Exact reproduction of all the entries is required, without any of their pictures.

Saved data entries
= Beginning of Section =

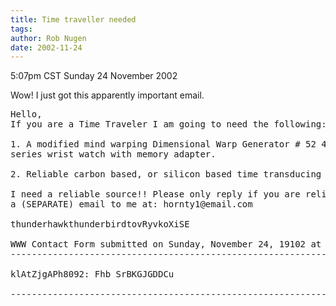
 ```yaml
---
title: Time traveller needed
tags: 
author: Rob Nugen
date: 2002-11-24
---
```


<p class=date>5:07pm CST Sunday 24 November 2002</p>

<p>Wow!  I just got this apparently important email.</p>

<pre>
Hello,
If you are a Time Traveler I am going to need the following:

1. A modified mind warping Dimensional Warp Generator # 52 4350a
series wrist watch with memory adapter.

2. Reliable carbon based, or silicon based time transducing capacitor.

I need a reliable source!! Please only reply if you are reliable. Send
a (SEPARATE) email to me at: hornty1@email.com

thunderhawkthunderbirdtovRyvkoXiSE

WWW Contact Form submitted on Sunday, November 24, 19102 at 11:56:47
---------------------------------------------------------------------------

klAtZjgAPh8092: Fhb SrBKGJGDDCu

---------------------------------------------------------------------------
</pre>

= End of Section =

## WRITTEN SOLUTION
 ```yaml
---
title: Time traveller needed
tags: 
author: Rob Nugen
date: 2002-11-24
---
```


<p class=date>5:07pm CST Sunday 24 November 2002</p>

<p>Wow!  I just got this apparently important email.</p>

<pre>
Hello,
If you are a Time Traveler I am going to need the following:

1. A modified mind warping Dimensional Warp Generator # 52 4350a
series wrist watch with memory adapter.

2. Reliable carbon based, or silicon based time transducing capacitor.

I need a reliable source!! Please only reply if you are reliable. Send
a (SEPARATE) email to me at: hornty1@email.com

thunderhawkthunderbirdtovRyvkoXiSE

WWW Contact Form submitted on Sunday, November 24, 19102 at 11:56:47
---------------------------------------------------------------------------

klAtZjgAPh8092: Fhb SrBKGJGDDCu

---------------------------------------------------------------------------
</pre>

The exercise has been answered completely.